Check each line of the entries below for the word "talnalykilinn", then state how many lines have it and nothing more.

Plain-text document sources
____________

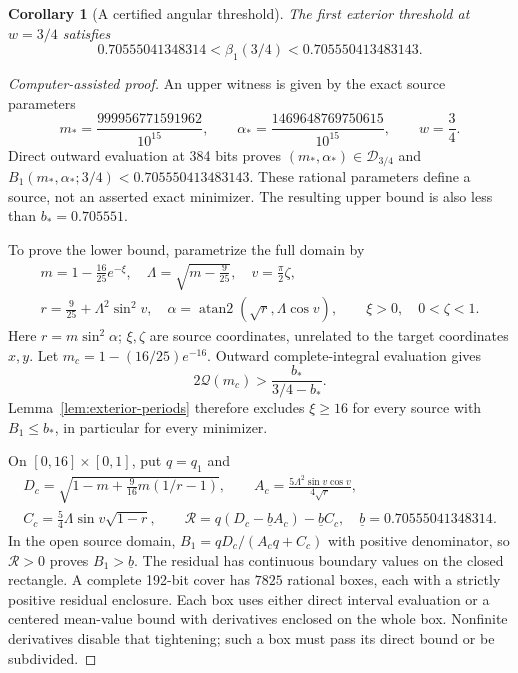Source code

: \documentclass[11pt,a4paper]{article}
\newtheorem{corollary}[theorem]{Corollary}
\theoremstyle{remark}\newtheorem{remark}[theorem]{Remark}
\begin{document}
\begin{corollary}[A certified angular threshold]
\label{cor:angular-threshold-certificate}
The first exterior threshold at $w=3/4$ satisfies
\begin{equation}\label{eq:angular-threshold-certificate}
 0.70555041348314<\beta_1(3/4)<0.705550413483143.
\end{equation}
\end{corollary}
\begin{proof}[Computer-assisted proof]
An upper witness is given by the exact source parameters
\[
 m_* =\frac{999956771591962}{10^{15}},\qquad
 \alpha_* =\frac{1469648769750615}{10^{15}},\qquad w=\frac34.
\]
Direct outward evaluation at 384 bits proves
$(m_*,\alpha_*)\in\mathcal D_{3/4}$ and
$B_1(m_*,\alpha_*;3/4)<0.705550413483143$.
These rational parameters define a source, not an asserted exact
minimizer. The resulting upper bound is also less than $b_*=0.705551$.

To prove the lower bound, parametrize the full domain by
\[
 \begin{gathered}
 m=1-\tfrac{16}{25}e^{-\xi},\quad
 \Lambda=\sqrt{m-\tfrac9{25}},\quad v=\tfrac\pi2\zeta,\\
 r=\tfrac9{25}+\Lambda^2\sin^2v,\quad
 \alpha=\operatorname{atan2}(\sqrt r,\Lambda\cos v),
 \qquad \xi>0,\quad0<\zeta<1.
 \end{gathered}
\]
Here $r=m\sin^2\alpha$; $\xi,\zeta$ are source coordinates,
unrelated to the target coordinates $x,y$.
Let $m_c=1-(16/25)e^{-16}$. Outward complete-integral evaluation gives
\[
 2\mathcal Q(m_c)>\frac{b_*}{3/4-b_*}.
\]
Lemma~\ref{lem:exterior-periods} therefore excludes $\xi\ge16$
for every source with $B_1\le b_*$, in particular for every minimizer.

On $[0,16]\times[0,1]$, put $q=q_1$ and
\[
 \begin{gathered}
 D_c=\sqrt{1-m+\tfrac9{16}m(1/r-1)},\qquad
 A_c=\frac{5\Lambda^2\sin v\cos v}{4\sqrt r},\\
 C_c=\frac54\Lambda\sin v\sqrt{1-r},\qquad
 \mathcal R=q(D_c-\underline b A_c)-\underline b C_c,
 \quad \underline b=0.70555041348314.
 \end{gathered}
\]
In the open source domain, $B_1=qD_c/(A_cq+C_c)$ with positive
denominator, so $\mathcal R>0$ proves $B_1>\underline b$.
The residual has continuous boundary values on the closed rectangle.
A complete 192-bit cover has $7825$ rational boxes, each with a
strictly positive residual enclosure. Each box uses either direct
interval evaluation or a centered mean-value bound with derivatives
enclosed on the whole box. Nonfinite derivatives disable that tightening;
such a box must pass its direct bound or be subdivided.


\end{proof}
\end{document}
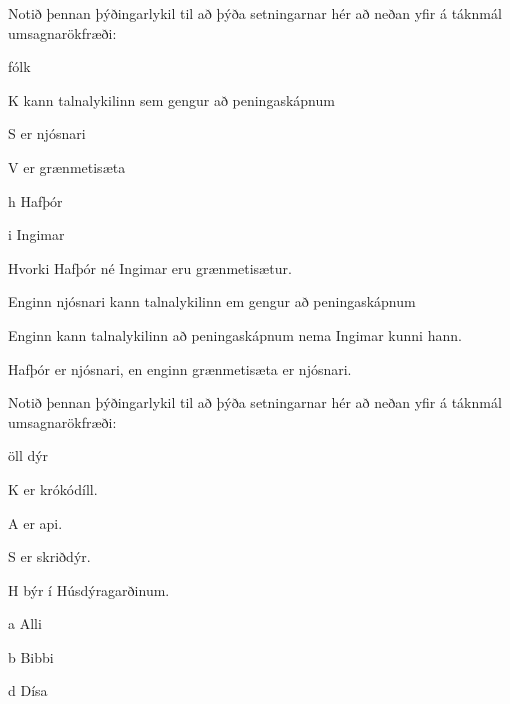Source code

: \problempart
\label{pr.FOLvegetarians}
Notið þennan þýðingarlykil til að þýða setningarnar hér að neðan yfir á táknmál umsagnarökfræði:
\begin{ekey}
\item[\text{yfirgrip}] fólk
\item[K]  kann talnalykilinn sem gengur að peningaskápnum
\item[S]  er njósnari
\item[V]  er grænmetisæta
\item[h] Hafþór
\item[i] Ingimar
\end{ekey}
\begin{earg}
\item Hvorki Hafþór né Ingimar eru grænmetisætur.
\item Enginn njósnari kann talnalykilinn em gengur að peningaskápnum
\item Enginn kann talnalykilinn að peningaskápnum nema Ingimar kunni hann.
\item Hafþór er njósnari, en enginn grænmetisæta er njósnari.
\end{earg}
\problempart\label{pr.FOLalligators}
Notið þennan þýðingarlykil til að þýða setningarnar hér að neðan yfir á táknmál umsagnarökfræði:
\begin{ekey}
\item[\text{yfirgrip}] öll dýr
\item[K]  er krókódíll.
\item[A]  er api.
\item[S]  er skriðdýr.
\item[H]  býr í Húsdýragarðinum.
\item[a] Alli
\item[b] Bibbi
\item[d] Dísa
\end{ekey}
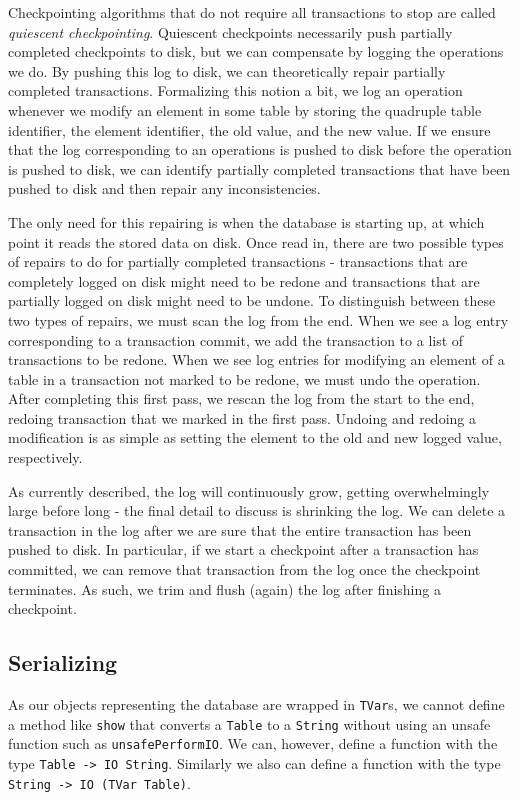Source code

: \documentclass[10pt]{article}
\begin{document}
\begin{multicols}{2}
Checkpointing algorithms that do not require all transactions to stop are called \textit{quiescent checkpointing}. Quiescent checkpoints necessarily push partially completed checkpoints to disk, but we can compensate by logging the operations we do. By pushing this log to disk, we can theoretically repair partially completed transactions. Formalizing this notion a bit, we log an operation whenever we modify an element in some table by storing the quadruple table identifier, the element identifier, the old value, and the new value. If we ensure that the log corresponding to an operations is pushed to disk before the operation is pushed to disk, we can identify partially completed transactions that have been pushed to disk and then repair any inconsistencies.

The only need for this repairing is when the database is starting up, at which point it reads the stored data on disk. Once read in, there are two possible types of repairs to do for partially completed transactions - transactions that are completely logged on disk might need to be redone and transactions that are partially logged on disk might need to be undone. To distinguish between these two types of repairs, we must scan the log from the end. When we see a log entry corresponding to a transaction commit, we add the transaction to a list of transactions to be redone. When we see log entries for modifying an element of a table in a transaction not marked to be redone, we must undo the operation. After completing this first pass, we rescan the log from the start to the end, redoing transaction that we marked in the first pass. Undoing and redoing a modification is as simple as setting the element to the old and new logged value, respectively.

As currently described, the log will continuously grow, getting overwhelmingly large before long - the final detail to discuss is shrinking the log. We can delete a transaction in the log after we are sure that the entire transaction has been pushed to disk. In particular, if we start a checkpoint after a transaction has committed, we can remove that transaction from the log once the checkpoint terminates. As such, we trim and flush (again) the log after finishing a checkpoint.


\subsection{Serializing}
As our objects representing the database are wrapped in \texttt{TVar}s, we cannot define a method like \texttt{show} that converts a \texttt{Table} to a \texttt{String} without using an unsafe function such as \texttt{unsafePerformIO}. We can, however, define a function with the type \texttt{Table -> IO String}. Similarly we also can define a function with the type \texttt{String -> IO (TVar Table)}.


\end{multicols}
\end{document}
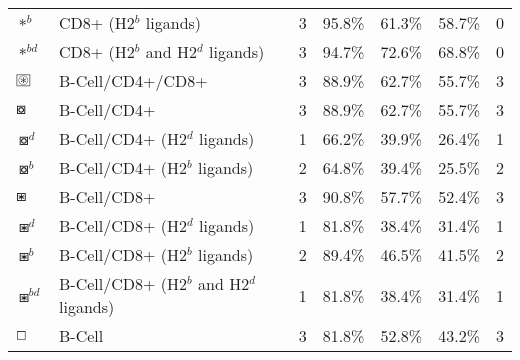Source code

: \begin{tabular}{llccccc}
                                          $ \ast^b $ &                    CD8+ (H2$^b$ ligands) &            3 &         95.8\% &          61.3\% &         58.7\% &                          0 \\
                                       $ \ast^{bd} $ &         CD8+ (H2$^b$ and H2$^d$ ligands) &            3 &         94.7\% &          72.6\% &         68.8\% &                          0 \\
 $ \setlength{\fboxsep}{0.5pt} \boxed{\circledast} $ &                         B-Cell/CD4+/CD8+ &            3 &         88.9\% &          62.7\% &         55.7\% &                          3 \\
                                      $ \boxcircle $ &                              B-Cell/CD4+ &            3 &         88.9\% &          62.7\% &         55.7\% &                          3 \\
                                    $ \boxcircle^d $ &             B-Cell/CD4+ (H2$^d$ ligands) &            1 &         66.2\% &          39.9\% &         26.4\% &                          1 \\
                                    $ \boxcircle^b $ &             B-Cell/CD4+ (H2$^b$ ligands) &            2 &         64.8\% &          39.4\% &         25.5\% &                          2 \\
                                         $ \boxast $ &                              B-Cell/CD8+ &            3 &         90.8\% &          57.7\% &         52.4\% &                          3 \\
                                       $ \boxast^d $ &             B-Cell/CD8+ (H2$^d$ ligands) &            1 &         81.8\% &          38.4\% &         31.4\% &                          1 \\
                                       $ \boxast^b $ &             B-Cell/CD8+ (H2$^b$ ligands) &            2 &         89.4\% &          46.5\% &         41.5\% &                          2 \\
                                    $ \boxast^{bd} $ &  B-Cell/CD8+ (H2$^b$ and H2$^d$ ligands) &            1 &         81.8\% &          38.4\% &         31.4\% &                          1 \\
                                       $ \boxempty $ &                                   B-Cell &            3 &         81.8\% &          52.8\% &         43.2\% &                          3 \\
\bottomrule
\end{tabular}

____________

**ANSWER SECTION**. 3